▶ [Goal of the exercise] Everything from the line containing "#### § 49 Bewertung" through the final line of the listing below should be given again, word for word, and nothing else.

▶ [Source material]

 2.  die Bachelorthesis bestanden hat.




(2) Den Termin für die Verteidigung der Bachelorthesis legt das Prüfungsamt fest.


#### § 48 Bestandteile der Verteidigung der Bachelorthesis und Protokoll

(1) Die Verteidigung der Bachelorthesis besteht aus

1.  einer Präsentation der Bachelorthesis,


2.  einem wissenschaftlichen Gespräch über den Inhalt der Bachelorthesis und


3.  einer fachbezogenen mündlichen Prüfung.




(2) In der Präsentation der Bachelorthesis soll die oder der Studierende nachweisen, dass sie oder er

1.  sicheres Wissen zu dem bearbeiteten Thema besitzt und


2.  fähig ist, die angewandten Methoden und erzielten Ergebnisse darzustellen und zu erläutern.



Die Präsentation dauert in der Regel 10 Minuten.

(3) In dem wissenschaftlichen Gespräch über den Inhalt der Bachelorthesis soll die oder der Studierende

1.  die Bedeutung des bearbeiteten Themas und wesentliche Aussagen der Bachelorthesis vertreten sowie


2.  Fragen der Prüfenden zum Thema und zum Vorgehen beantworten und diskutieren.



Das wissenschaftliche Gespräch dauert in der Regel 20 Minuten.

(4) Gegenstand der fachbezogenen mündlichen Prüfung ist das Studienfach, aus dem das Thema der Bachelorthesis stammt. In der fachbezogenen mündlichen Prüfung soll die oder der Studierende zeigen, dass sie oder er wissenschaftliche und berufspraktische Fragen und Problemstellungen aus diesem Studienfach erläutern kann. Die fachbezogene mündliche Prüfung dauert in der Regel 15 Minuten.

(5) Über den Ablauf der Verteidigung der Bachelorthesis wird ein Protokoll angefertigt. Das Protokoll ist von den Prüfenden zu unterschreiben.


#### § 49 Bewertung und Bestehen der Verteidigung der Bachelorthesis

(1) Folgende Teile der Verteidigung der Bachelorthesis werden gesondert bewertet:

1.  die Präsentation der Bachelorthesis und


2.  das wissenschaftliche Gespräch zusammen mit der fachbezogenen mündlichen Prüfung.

▶ [Response to this task]
#### § 49 Bewertung und Bestehen der Verteidigung der Bachelorthesis

(1) Folgende Teile der Verteidigung der Bachelorthesis werden gesondert bewertet:

1.  die Präsentation der Bachelorthesis und


2.  das wissenschaftliche Gespräch zusammen mit der fachbezogenen mündlichen Prüfung.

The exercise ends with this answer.